Entries taken from a collection:
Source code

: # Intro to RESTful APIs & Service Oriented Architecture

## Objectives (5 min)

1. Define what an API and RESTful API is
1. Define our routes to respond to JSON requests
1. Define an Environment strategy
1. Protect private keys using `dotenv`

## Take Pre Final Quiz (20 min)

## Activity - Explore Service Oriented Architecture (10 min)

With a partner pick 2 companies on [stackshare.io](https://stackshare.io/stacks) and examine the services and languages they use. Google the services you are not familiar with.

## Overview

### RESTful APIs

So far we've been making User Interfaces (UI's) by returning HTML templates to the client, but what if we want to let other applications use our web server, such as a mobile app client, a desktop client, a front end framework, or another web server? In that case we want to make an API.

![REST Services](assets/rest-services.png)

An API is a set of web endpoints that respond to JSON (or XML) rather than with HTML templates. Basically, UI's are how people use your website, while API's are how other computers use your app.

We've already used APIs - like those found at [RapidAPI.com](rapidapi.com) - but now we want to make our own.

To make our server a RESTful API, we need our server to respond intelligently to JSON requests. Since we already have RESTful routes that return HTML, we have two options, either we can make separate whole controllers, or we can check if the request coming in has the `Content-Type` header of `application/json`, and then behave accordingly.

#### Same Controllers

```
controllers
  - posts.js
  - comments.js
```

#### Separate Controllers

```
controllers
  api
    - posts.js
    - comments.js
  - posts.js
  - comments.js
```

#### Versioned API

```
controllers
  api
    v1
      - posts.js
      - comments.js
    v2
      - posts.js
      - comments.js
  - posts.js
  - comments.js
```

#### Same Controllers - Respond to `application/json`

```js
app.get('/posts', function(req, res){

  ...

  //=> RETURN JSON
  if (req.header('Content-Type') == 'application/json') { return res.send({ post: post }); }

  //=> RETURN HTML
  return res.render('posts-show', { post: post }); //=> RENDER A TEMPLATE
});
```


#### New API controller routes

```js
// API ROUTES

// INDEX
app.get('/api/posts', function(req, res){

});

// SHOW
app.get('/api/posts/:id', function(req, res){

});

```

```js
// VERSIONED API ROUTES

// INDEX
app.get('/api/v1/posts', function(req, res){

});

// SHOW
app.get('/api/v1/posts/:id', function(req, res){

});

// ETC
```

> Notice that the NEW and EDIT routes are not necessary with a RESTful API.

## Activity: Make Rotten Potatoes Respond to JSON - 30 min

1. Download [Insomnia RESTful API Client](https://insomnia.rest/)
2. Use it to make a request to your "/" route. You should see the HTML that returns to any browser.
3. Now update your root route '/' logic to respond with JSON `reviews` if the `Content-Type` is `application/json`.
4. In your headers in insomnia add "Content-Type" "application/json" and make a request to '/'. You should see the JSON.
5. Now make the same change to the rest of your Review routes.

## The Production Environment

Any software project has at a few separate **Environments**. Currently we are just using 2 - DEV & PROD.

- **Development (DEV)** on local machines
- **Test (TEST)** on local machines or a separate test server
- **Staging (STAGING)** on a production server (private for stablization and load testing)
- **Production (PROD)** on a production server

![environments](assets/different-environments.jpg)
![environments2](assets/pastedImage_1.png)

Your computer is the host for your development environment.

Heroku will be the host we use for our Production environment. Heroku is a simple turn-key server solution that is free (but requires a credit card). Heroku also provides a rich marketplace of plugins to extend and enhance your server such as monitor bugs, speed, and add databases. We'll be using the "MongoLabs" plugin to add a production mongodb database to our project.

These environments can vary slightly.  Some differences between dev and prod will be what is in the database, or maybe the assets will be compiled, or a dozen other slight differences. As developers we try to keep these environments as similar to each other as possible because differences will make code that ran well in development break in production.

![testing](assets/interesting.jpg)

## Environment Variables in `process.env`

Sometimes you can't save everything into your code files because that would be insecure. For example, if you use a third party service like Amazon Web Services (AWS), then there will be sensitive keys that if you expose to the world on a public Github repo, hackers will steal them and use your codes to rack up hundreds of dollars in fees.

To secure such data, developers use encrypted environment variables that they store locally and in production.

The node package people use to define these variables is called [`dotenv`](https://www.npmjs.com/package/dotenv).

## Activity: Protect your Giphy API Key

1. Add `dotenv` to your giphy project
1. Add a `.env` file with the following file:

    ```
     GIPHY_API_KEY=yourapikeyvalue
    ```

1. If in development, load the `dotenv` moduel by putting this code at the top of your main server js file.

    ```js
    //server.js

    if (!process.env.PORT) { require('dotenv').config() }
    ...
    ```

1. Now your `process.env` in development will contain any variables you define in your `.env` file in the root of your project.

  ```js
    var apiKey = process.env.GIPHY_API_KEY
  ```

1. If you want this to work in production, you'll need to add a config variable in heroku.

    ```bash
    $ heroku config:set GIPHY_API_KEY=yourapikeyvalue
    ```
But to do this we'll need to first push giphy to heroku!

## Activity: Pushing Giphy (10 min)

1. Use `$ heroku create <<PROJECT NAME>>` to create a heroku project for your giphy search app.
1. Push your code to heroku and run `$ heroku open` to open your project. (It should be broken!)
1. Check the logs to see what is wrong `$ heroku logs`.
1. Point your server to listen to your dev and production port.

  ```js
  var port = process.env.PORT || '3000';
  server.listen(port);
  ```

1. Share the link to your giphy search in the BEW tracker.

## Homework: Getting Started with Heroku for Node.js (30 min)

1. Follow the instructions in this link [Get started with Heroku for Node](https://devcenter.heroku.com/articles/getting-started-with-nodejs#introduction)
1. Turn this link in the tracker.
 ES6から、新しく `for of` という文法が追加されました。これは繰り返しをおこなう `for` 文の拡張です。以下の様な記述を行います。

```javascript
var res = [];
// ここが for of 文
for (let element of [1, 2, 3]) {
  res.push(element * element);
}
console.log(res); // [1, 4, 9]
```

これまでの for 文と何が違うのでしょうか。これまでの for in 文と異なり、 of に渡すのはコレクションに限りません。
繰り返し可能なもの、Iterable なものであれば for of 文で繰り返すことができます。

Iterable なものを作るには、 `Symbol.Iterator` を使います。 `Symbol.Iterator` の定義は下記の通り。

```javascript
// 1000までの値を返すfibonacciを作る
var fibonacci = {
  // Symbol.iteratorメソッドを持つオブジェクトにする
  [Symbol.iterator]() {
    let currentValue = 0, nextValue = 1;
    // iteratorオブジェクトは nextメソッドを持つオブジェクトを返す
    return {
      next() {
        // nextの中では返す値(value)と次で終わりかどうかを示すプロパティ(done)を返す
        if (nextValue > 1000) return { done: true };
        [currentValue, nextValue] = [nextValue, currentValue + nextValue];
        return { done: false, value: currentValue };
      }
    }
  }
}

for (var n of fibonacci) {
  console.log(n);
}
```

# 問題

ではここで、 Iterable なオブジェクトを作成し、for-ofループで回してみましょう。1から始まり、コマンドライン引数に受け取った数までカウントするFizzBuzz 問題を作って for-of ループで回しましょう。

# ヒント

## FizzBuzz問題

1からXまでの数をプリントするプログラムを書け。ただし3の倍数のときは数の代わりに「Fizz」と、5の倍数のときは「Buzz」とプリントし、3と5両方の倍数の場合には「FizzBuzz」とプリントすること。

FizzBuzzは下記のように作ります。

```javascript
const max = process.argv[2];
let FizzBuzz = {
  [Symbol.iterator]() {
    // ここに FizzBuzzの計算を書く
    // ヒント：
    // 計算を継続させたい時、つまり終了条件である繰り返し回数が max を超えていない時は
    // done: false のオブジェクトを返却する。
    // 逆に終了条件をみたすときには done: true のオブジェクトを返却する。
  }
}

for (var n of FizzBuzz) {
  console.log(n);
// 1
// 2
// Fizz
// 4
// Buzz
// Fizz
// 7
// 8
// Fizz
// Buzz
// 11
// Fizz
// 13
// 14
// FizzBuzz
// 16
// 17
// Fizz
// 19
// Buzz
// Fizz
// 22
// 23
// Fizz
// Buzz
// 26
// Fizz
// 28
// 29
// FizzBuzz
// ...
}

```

**What you have to do**. Each record is to be reproduced exactly as it appears.

**Response**.
Source code

: # Intro to RESTful APIs & Service Oriented Architecture

## Objectives (5 min)

1. Define what an API and RESTful API is
1. Define our routes to respond to JSON requests
1. Define an Environment strategy
1. Protect private keys using `dotenv`

## Take Pre Final Quiz (20 min)

## Activity - Explore Service Oriented Architecture (10 min)

With a partner pick 2 companies on [stackshare.io](https://stackshare.io/stacks) and examine the services and languages they use. Google the services you are not familiar with.

## Overview

### RESTful APIs

So far we've been making User Interfaces (UI's) by returning HTML templates to the client, but what if we want to let other applications use our web server, such as a mobile app client, a desktop client, a front end framework, or another web server? In that case we want to make an API.

![REST Services](assets/rest-services.png)

An API is a set of web endpoints that respond to JSON (or XML) rather than with HTML templates. Basically, UI's are how people use your website, while API's are how other computers use your app.

We've already used APIs - like those found at [RapidAPI.com](rapidapi.com) - but now we want to make our own.

To make our server a RESTful API, we need our server to respond intelligently to JSON requests. Since we already have RESTful routes that return HTML, we have two options, either we can make separate whole controllers, or we can check if the request coming in has the `Content-Type` header of `application/json`, and then behave accordingly.

#### Same Controllers

```
controllers
  - posts.js
  - comments.js
```

#### Separate Controllers

```
controllers
  api
    - posts.js
    - comments.js
  - posts.js
  - comments.js
```

#### Versioned API

```
controllers
  api
    v1
      - posts.js
      - comments.js
    v2
      - posts.js
      - comments.js
  - posts.js
  - comments.js
```

#### Same Controllers - Respond to `application/json`

```js
app.get('/posts', function(req, res){

  ...

  //=> RETURN JSON
  if (req.header('Content-Type') == 'application/json') { return res.send({ post: post }); }

  //=> RETURN HTML
  return res.render('posts-show', { post: post }); //=> RENDER A TEMPLATE
});
```


#### New API controller routes

```js
// API ROUTES

// INDEX
app.get('/api/posts', function(req, res){

});

// SHOW
app.get('/api/posts/:id', function(req, res){

});

```

```js
// VERSIONED API ROUTES

// INDEX
app.get('/api/v1/posts', function(req, res){

});

// SHOW
app.get('/api/v1/posts/:id', function(req, res){

});

// ETC
```

> Notice that the NEW and EDIT routes are not necessary with a RESTful API.

## Activity: Make Rotten Potatoes Respond to JSON - 30 min

1. Download [Insomnia RESTful API Client](https://insomnia.rest/)
2. Use it to make a request to your "/" route. You should see the HTML that returns to any browser.
3. Now update your root route '/' logic to respond with JSON `reviews` if the `Content-Type` is `application/json`.
4. In your headers in insomnia add "Content-Type" "application/json" and make a request to '/'. You should see the JSON.
5. Now make the same change to the rest of your Review routes.

## The Production Environment

Any software project has at a few separate **Environments**. Currently we are just using 2 - DEV & PROD.

- **Development (DEV)** on local machines
- **Test (TEST)** on local machines or a separate test server
- **Staging (STAGING)** on a production server (private for stablization and load testing)
- **Production (PROD)** on a production server

![environments](assets/different-environments.jpg)
![environments2](assets/pastedImage_1.png)

Your computer is the host for your development environment.

Heroku will be the host we use for our Production environment. Heroku is a simple turn-key server solution that is free (but requires a credit card). Heroku also provides a rich marketplace of plugins to extend and enhance your server such as monitor bugs, speed, and add databases. We'll be using the "MongoLabs" plugin to add a production mongodb database to our project.

These environments can vary slightly.  Some differences between dev and prod will be what is in the database, or maybe the assets will be compiled, or a dozen other slight differences. As developers we try to keep these environments as similar to each other as possible because differences will make code that ran well in development break in production.

![testing](assets/interesting.jpg)

## Environment Variables in `process.env`

Sometimes you can't save everything into your code files because that would be insecure. For example, if you use a third party service like Amazon Web Services (AWS), then there will be sensitive keys that if you expose to the world on a public Github repo, hackers will steal them and use your codes to rack up hundreds of dollars in fees.

To secure such data, developers use encrypted environment variables that they store locally and in production.

The node package people use to define these variables is called [`dotenv`](https://www.npmjs.com/package/dotenv).

## Activity: Protect your Giphy API Key

1. Add `dotenv` to your giphy project
1. Add a `.env` file with the following file:

    ```
     GIPHY_API_KEY=yourapikeyvalue
    ```

1. If in development, load the `dotenv` moduel by putting this code at the top of your main server js file.

    ```js
    //server.js

    if (!process.env.PORT) { require('dotenv').config() }
    ...
    ```

1. Now your `process.env` in development will contain any variables you define in your `.env` file in the root of your project.

  ```js
    var apiKey = process.env.GIPHY_API_KEY
  ```

1. If you want this to work in production, you'll need to add a config variable in heroku.

    ```bash
    $ heroku config:set GIPHY_API_KEY=yourapikeyvalue
    ```
But to do this we'll need to first push giphy to heroku!

## Activity: Pushing Giphy (10 min)

1. Use `$ heroku create <<PROJECT NAME>>` to create a heroku project for your giphy search app.
1. Push your code to heroku and run `$ heroku open` to open your project. (It should be broken!)
1. Check the logs to see what is wrong `$ heroku logs`.
1. Point your server to listen to your dev and production port.

  ```js
  var port = process.env.PORT || '3000';
  server.listen(port);
  ```

1. Share the link to your giphy search in the BEW tracker.

## Homework: Getting Started with Heroku for Node.js (30 min)

1. Follow the instructions in this link [Get started with Heroku for Node](https://devcenter.heroku.com/articles/getting-started-with-nodejs#introduction)
1. Turn this link in the tracker.
 ES6から、新しく `for of` という文法が追加されました。これは繰り返しをおこなう `for` 文の拡張です。以下の様な記述を行います。

```javascript
var res = [];
// ここが for of 文
for (let element of [1, 2, 3]) {
  res.push(element * element);
}
console.log(res); // [1, 4, 9]
```

これまでの for 文と何が違うのでしょうか。これまでの for in 文と異なり、 of に渡すのはコレクションに限りません。
繰り返し可能なもの、Iterable なものであれば for of 文で繰り返すことができます。

Iterable なものを作るには、 `Symbol.Iterator` を使います。 `Symbol.Iterator` の定義は下記の通り。

```javascript
// 1000までの値を返すfibonacciを作る
var fibonacci = {
  // Symbol.iteratorメソッドを持つオブジェクトにする
  [Symbol.iterator]() {
    let currentValue = 0, nextValue = 1;
    // iteratorオブジェクトは nextメソッドを持つオブジェクトを返す
    return {
      next() {
        // nextの中では返す値(value)と次で終わりかどうかを示すプロパティ(done)を返す
        if (nextValue > 1000) return { done: true };
        [currentValue, nextValue] = [nextValue, currentValue + nextValue];
        return { done: false, value: currentValue };
      }
    }
  }
}

for (var n of fibonacci) {
  console.log(n);
}
```

# 問題

ではここで、 Iterable なオブジェクトを作成し、for-ofループで回してみましょう。1から始まり、コマンドライン引数に受け取った数までカウントするFizzBuzz 問題を作って for-of ループで回しましょう。

# ヒント

## FizzBuzz問題

1からXまでの数をプリントするプログラムを書け。ただし3の倍数のときは数の代わりに「Fizz」と、5の倍数のときは「Buzz」とプリントし、3と5両方の倍数の場合には「FizzBuzz」とプリントすること。

FizzBuzzは下記のように作ります。

```javascript
const max = process.argv[2];
let FizzBuzz = {
  [Symbol.iterator]() {
    // ここに FizzBuzzの計算を書く
    // ヒント：
    // 計算を継続させたい時、つまり終了条件である繰り返し回数が max を超えていない時は
    // done: false のオブジェクトを返却する。
    // 逆に終了条件をみたすときには done: true のオブジェクトを返却する。
  }
}

for (var n of FizzBuzz) {
  console.log(n);
// 1
// 2
// Fizz
// 4
// Buzz
// Fizz
// 7
// 8
// Fizz
// Buzz
// 11
// Fizz
// 13
// 14
// FizzBuzz
// 16
// 17
// Fizz
// 19
// Buzz
// Fizz
// 22
// 23
// Fizz
// Buzz
// 26
// Fizz
// 28
// 29
// FizzBuzz
// ...
}

```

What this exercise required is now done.